A more complex initial temperature is considered:

$$v(x,t)=e^{-t^2}(x{e}^{-x}+x^2+cosx),g\left(x\right)=x{e}^{-x}+x^2+cosx.$$

(64)

By $s=2\%$, $m=6$, $\alpha =0.6$, $t_f=0.1$ and $N_1=101$, good result is obtained by the first method as shown in Figure 6a. ME over $[0,1.5]$ is $6.75\times {10}^{-2}$ as shown in Figure 6b. The result obtained by the second method is shown in Figure 6a, whose ME = $2.1\times {10}^{-2}$ is seen from Figure 6b. ME = $8.95\times {10}^{-3}$ is obtained by the third method with $m_1=10$ and $m_2=2$ as shown in Figure 6b. The CPU times for the first, second and third methods are, respectively, 2.51 s, 0.39 s and 0.21 s.

Example 8.

For further testing the performance of the third method, we consider

$$u(x,t)=t^{2}sin\left(\pi x\right),g\left(x\right)=0,S(x,t)=\left[\frac{\Gamma \left(3\right)}{\Gamma (3-\alpha )}{t}^{2-\alpha }+{\pi }^2{t}^2\right]sin\left(\pi x\right).$$

(65)

Table 2. For Example 8, solved by the third method, listing the MEs of $g\left(x\right)$.

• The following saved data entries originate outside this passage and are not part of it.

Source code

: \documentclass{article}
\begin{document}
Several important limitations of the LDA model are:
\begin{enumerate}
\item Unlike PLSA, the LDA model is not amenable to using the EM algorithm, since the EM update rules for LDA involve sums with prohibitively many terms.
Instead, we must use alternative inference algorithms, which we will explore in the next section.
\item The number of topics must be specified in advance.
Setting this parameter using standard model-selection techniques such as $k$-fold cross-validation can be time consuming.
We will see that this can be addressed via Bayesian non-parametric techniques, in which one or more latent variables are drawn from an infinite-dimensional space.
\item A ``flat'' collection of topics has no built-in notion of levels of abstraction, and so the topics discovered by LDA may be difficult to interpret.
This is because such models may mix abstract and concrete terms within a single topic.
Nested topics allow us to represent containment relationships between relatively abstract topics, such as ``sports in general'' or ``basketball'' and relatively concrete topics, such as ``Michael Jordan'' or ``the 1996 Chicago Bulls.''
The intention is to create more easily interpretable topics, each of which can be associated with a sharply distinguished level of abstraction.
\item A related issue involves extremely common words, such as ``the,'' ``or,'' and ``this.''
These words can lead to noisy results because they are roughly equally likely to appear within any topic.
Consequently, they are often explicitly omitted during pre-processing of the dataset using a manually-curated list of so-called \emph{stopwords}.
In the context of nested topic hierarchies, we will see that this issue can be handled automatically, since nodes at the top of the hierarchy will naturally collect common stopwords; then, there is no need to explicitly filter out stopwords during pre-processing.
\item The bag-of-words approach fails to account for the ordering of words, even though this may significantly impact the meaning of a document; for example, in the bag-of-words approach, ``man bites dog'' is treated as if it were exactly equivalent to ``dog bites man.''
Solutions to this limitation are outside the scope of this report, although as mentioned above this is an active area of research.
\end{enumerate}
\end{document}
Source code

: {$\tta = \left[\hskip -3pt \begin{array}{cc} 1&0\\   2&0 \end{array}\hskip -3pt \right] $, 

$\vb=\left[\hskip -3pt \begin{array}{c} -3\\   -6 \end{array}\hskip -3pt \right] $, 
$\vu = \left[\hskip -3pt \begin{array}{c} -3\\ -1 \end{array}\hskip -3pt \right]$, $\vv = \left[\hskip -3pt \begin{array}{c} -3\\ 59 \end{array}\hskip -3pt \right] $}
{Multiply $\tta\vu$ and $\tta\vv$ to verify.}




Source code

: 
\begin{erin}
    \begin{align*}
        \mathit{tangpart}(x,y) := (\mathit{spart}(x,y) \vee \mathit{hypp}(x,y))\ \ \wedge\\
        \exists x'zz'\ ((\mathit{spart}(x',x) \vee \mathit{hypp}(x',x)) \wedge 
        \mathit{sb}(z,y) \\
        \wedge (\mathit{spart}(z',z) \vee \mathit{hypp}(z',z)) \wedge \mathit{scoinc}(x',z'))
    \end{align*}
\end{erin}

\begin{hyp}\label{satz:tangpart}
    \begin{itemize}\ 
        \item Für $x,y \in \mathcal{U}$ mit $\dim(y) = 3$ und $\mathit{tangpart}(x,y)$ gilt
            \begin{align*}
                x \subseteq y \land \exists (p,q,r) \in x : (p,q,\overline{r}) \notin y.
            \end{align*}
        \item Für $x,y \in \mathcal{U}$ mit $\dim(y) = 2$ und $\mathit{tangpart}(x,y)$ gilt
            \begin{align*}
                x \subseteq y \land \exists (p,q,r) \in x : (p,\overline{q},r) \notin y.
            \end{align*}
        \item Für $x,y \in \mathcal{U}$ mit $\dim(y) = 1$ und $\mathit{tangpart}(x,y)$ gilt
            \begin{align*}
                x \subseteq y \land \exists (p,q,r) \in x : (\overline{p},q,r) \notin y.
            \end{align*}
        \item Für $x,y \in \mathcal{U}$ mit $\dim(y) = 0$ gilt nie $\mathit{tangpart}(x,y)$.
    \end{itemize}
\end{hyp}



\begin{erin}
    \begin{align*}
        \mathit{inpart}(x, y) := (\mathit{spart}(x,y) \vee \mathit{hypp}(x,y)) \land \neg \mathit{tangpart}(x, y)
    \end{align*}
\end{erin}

${\mathit{t}}_{\mathit{f}}$	0.2	0.5	0.8	1	1.5	2	3
ME	$1.47\times {10}^{-5}$	$5.77\times {10}^{-5}$	$9.97\times {10}^{-5}$	$1.27\times {10}^{-4}$	$1.98\times {10}^{-4}$	$2.69\times {10}^{-4}$	$4.19\times {10}^{-4}$

lists the ME for the recovery of $g\left(x\right)$ rendered by the third method with $m_1=4$ and $m_2=2$. We fix $s=2\%$, $\alpha =0.7$, $a=1$, and vary $t_f$. Good results are obtained. It can be seen that all MEs are much smaller than the error of noise with $s=0.02$.

Example 9.

We apply the third method to a large time span and a high noisy case:

$$\begin{array}{c}u(x,t)=t+(1-2x)(2-2x)sin\left(2\pi x\right),g\left(x\right)=(1-2x)(2-2x)sin\left(2\pi x\right),\hfill \\ S(x,t)=\frac{t^{1-\alpha }}{\Gamma (2-\alpha )}-g^{\prime \prime }\left(x\right).\hfill \end{array}$$

(66)

For $s=10\%$, $m_1=15$, $m_2=3$, $\alpha =0.25$, $a=1.5$, and $t_f=5$, shown in Figure 7a is a good recovery of the initial temperature with a large time duration and under a large noise. ME over $[0,1.5]$ shown in Figure 7b is $1.34\times {10}^{-2}$.

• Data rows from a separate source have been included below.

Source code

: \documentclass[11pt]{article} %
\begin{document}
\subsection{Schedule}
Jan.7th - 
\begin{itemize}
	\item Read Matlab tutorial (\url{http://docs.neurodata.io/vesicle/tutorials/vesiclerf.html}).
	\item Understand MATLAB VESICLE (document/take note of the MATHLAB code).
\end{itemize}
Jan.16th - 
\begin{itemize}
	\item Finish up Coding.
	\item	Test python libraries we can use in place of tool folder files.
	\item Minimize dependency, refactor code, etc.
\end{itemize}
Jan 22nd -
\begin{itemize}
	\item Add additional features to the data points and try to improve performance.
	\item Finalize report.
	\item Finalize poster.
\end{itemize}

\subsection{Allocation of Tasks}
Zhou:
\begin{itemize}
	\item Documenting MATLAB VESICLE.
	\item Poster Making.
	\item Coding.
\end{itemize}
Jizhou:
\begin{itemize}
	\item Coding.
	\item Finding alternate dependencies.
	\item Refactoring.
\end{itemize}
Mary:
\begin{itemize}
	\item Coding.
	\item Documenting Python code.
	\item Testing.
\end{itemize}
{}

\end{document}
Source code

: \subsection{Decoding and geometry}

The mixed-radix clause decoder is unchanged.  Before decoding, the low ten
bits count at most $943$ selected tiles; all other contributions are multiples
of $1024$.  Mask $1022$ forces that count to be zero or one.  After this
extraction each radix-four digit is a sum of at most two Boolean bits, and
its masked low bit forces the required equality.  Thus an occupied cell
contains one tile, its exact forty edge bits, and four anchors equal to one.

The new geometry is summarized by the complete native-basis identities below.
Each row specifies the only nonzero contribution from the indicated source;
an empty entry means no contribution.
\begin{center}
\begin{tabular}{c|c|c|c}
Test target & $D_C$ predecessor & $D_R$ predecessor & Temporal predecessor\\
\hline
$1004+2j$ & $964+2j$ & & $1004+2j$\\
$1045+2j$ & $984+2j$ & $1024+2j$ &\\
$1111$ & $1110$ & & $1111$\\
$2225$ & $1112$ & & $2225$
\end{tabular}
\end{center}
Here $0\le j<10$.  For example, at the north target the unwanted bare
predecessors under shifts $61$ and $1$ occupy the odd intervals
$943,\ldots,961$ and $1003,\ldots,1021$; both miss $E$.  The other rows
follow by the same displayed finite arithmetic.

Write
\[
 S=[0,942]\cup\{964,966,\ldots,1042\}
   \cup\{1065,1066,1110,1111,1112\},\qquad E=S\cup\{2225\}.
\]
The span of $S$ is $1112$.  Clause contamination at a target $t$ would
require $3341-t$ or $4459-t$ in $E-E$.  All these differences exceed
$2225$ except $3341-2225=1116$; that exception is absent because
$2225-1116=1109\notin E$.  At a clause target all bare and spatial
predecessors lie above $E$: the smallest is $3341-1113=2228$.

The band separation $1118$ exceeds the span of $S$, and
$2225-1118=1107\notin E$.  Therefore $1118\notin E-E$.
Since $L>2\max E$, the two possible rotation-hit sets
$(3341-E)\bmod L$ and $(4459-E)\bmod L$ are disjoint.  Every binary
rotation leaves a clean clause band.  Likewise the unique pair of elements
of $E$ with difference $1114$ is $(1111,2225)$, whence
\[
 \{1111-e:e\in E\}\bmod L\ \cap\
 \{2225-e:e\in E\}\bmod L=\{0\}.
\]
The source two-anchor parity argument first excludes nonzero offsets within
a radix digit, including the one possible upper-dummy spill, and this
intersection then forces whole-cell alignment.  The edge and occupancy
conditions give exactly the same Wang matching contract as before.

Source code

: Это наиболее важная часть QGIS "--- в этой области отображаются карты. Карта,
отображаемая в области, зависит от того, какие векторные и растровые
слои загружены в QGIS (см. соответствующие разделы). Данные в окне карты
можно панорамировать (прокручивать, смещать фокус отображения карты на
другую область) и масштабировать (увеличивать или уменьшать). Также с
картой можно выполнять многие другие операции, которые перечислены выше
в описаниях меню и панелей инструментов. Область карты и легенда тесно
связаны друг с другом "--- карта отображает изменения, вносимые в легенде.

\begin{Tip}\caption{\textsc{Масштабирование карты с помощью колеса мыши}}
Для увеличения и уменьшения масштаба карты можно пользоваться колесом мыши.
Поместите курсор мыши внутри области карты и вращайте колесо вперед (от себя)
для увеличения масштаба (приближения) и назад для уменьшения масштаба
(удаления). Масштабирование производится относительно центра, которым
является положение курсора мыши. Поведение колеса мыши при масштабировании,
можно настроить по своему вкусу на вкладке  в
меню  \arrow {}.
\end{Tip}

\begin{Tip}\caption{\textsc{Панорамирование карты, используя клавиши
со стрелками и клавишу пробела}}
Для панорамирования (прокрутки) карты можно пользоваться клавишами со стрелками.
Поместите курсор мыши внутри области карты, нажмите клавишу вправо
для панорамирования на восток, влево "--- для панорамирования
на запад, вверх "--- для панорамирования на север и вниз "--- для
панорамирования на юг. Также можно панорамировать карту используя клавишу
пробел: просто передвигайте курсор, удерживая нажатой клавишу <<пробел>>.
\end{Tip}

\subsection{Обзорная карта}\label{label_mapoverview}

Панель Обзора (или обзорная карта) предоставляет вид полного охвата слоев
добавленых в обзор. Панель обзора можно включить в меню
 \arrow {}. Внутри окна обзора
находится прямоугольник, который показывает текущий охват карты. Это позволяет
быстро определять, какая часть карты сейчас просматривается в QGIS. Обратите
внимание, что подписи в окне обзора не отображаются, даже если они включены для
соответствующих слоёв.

In addition to Equation (58), the following bases can also be adopted:

$$B^{jk}(x,t)=sin\left(\frac{j\pi x}{a}\right)\left[{\left(\frac{t}{t_f}\right)}^k-1\right]\in G.$$

(67)

We solve this example again by using this sinusoidal bases. We raise $m_1$ to $m_1=25$ and other parameters values are the same. ME over $[0,1.5]$ shown in Figure 7b is $1.78\times {10}^{-2}$, which is slightly larger than that using the polynomial bases in Equation (58).

Example 10.

To compare the result obtained in [41], we take

$$\begin{array}{c}{D}_t^{\alpha }u(x,t)=u_{xx}(x,t),(x,t)\in (0,\pi )\times (0,t_f],\hfill \\ u(0,t)=u(\pi ,t)=0,u(x,0)=sinx+sin2x,\hfill \\ u(x,t)=E_{1/2,1}(-t^{1/2})sinx+E_{1/2,1}(-4t^{1/2})sin2x,\hfill \end{array}$$

(68)

where the function $E_{1/2,1}\left(s\right)$ is given by

$$E_{1/2,1}\left(s\right)=\frac{2}{\sqrt{\pi }}{e}^{s^2}{\int }_{-s}^{\infty }{e}^{-{\tau }^2}d\tau .$$

(69)

The absolute noise δ is imposed on the final time data by

$$\widehat{f}\left(x\right)=u(x,t_f)+\sqrt{\frac{2}{\pi }}\delta R\left(x\right).$$

(70)

For $\delta =0.032$, the $L^2$ error obtained in [41] is 1.5415. By $m=3$ the second method obtains 0.55203 of the $L^2$ error. With $m_1=2$, $m_2=4$, $\alpha =0.5$, $a=\pi$, and $t_f=1$, we recover the initial temperature with $B^{jk}(x,t)$ given by Equation (67). The $L^2$ error obtained by the third method is 0.89075, which is smaller than 1.5415 obtained in [41]. Moreover, the $L^2$ error 0.55203 obtained by the second method is smaller than 0.89075 obtained by the third method, and much smaller than 1.5415 obtained in [41].

7. Conclusions

In this paper we have transformed the inverse source problem to recover the space-time dependent source functions of a time-fractional diffusion equation into a problem by using a symmetry boundary functions method to find the solution. Four examples confirmed the efficiency and accuracy of the presented method. Then, three novel methods were developed to solve the backward problems of the time-fractional diffusion equations. We first transformed the unknown initial temperature problem into a space-dependent inverse source problem for a new variable. Then, the initial temperature can be recovered by using the energetic boundary functions as the bases and solving a second-order boundary value problem. In the second method, the energetic boundary functions were used as the bases and then collocated to a linear system to obtain the whole solution. In the first and second methods, the initial temperature was recovered by over-specifying boundary fluxes and giving no final time condition. In the third method, two boundary conditions and a final time temperature were used to construct the bases resorting on the group symmetry. Then, the governing equation was collocated to a linear system to obtain the whole solution. These three methods were compared by numerical testings. Among them, the third method to treat the standard backward time-fractional diffusion problem is the simplest one, whose accuracy is excellent; the third method spent less CPU time than other two methods.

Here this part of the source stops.